Aerial of a desk with a chest illustration, glasses, keyboard and a flow chart.

In 2016, the airway prosthodontics concept was introduced to Spear Education. Over the last four years, airway has been woven into most of the workshops and seminars on campus. Spear dentists are constantly hearing, “airway, airway, airway.” At times, it may feel like the go-to answer for anything from worn teeth to migraines. But if it is such an important concept, how can we make sure everyone, no matter the practice dynamic, can understand and use airway in their offices?

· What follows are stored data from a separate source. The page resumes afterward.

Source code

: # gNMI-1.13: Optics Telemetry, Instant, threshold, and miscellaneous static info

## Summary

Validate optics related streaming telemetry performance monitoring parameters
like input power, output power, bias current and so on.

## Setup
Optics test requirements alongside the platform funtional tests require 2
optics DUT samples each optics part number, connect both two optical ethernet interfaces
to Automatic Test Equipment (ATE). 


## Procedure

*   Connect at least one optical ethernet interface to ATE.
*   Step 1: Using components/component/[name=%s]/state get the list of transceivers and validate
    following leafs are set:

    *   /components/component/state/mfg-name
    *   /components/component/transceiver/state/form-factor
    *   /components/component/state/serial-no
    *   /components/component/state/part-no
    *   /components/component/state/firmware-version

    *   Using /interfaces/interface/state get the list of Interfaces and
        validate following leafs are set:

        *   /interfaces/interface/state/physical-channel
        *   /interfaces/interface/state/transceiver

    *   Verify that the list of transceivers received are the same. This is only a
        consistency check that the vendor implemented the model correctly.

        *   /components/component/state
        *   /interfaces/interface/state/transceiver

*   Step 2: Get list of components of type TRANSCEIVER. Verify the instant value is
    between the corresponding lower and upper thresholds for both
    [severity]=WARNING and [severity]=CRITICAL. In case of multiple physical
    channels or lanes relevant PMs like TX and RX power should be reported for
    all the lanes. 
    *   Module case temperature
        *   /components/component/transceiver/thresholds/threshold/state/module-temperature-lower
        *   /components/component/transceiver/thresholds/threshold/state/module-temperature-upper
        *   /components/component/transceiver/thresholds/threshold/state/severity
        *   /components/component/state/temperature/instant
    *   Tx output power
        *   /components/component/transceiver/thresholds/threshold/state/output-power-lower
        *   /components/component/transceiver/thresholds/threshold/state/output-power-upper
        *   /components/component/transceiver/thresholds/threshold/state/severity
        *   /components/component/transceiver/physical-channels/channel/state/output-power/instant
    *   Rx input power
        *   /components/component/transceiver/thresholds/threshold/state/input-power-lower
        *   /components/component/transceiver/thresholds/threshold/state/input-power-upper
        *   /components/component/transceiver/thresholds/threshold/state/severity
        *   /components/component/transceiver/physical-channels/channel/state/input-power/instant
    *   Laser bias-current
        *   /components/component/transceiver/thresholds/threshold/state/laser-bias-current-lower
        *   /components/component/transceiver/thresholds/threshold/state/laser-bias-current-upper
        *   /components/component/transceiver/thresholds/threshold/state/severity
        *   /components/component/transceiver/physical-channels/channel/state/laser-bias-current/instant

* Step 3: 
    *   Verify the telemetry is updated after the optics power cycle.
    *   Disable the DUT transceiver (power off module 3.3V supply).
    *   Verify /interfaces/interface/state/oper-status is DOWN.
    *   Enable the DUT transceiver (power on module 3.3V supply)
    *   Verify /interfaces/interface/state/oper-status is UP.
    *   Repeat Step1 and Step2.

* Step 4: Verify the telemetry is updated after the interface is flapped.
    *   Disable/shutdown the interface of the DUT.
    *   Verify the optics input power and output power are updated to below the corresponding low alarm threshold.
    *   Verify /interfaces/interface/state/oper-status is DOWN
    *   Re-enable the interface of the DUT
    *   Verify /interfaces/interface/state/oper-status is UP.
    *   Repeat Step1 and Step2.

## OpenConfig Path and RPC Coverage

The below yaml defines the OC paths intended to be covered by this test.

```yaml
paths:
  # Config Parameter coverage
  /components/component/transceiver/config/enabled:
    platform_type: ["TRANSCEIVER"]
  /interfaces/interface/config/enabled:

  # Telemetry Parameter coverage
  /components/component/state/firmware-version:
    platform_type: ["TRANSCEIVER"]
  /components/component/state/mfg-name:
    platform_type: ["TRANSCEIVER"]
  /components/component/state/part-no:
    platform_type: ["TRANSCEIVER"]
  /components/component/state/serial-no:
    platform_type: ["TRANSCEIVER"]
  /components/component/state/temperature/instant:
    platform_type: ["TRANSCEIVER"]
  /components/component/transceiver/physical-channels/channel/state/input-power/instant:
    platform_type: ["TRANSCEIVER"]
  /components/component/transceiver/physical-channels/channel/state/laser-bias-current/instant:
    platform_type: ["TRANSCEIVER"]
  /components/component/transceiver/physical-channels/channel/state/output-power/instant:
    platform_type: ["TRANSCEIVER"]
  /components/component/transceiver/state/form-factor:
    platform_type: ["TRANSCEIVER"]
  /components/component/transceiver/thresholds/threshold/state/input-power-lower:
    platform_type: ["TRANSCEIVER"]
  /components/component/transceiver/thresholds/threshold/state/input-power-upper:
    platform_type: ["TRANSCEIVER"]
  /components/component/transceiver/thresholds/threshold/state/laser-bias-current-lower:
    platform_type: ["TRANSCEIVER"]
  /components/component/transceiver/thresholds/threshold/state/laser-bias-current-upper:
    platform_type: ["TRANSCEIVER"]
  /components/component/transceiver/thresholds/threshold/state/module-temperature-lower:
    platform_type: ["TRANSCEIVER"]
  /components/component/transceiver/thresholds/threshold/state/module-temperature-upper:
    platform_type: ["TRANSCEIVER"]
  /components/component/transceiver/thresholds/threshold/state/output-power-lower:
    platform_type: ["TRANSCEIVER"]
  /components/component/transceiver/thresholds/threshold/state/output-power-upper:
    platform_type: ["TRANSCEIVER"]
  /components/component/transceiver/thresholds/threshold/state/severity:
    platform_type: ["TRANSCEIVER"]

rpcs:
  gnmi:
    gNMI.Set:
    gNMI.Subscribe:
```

A huge step in solving this problem was made by Dr. Frank Spear in his presentation to the 2020 American Academy of Restorative Dentistry meeting. He introduced a concept we now call “Airway Aware” treatment planning. It begins with obtaining the skill to listen for and detect visually airway issues in children and adults – medical and dental histories and anatomic deviations from the norm. Then, the dentist must then learn what treatment options could improve or worsen the patient's airway condition. Spear Online and Spear Digest have a plethora of material to fulfill both requirements.

The Airway Aware model calls on practitioners to use the Facially Generated Treatment Planning (FGTP) foundation to examine, diagnose and plan treatment. Once an outline of a plan is completed, ask yourself two questions:

  1. Could any of the medical and dental issues I have noted be related to a dysfunctional airway?
  2. Theoretically, how would my proposed treatment plan impact a compromised airway? Would it be airway positive, negative, or neutral?

The beauty of this strategy is it can be done by any dentist in any practice setting. It only requires an awareness. The dentist is making assumptions based on reports of similar patients. Through it, we can begin addressing many of the skeletal issues that have made comprehensive care difficult.

Ask airway questions

For example, in cases where the maxillary anterior teeth have worn to an edge-to-edge position, you may want to lengthen the teeth to their original dimension. The problem is there is no overjet. You also note the posterior teeth are in a bilateral crossbite. Because we are trained to try and find a way to fix the chief complaint with a bur, one possible plan might call for opening the vertical dimension by adding restorations to all the occlusal surfaces of the posterior teeth, lengthening the maxillary anteriors, and visually expand the arch with thick veneers on the premolars to camouflage the narrowness. Some offices would utilize a digital mock-up to provide the patient a vision of their future smile to sell the case.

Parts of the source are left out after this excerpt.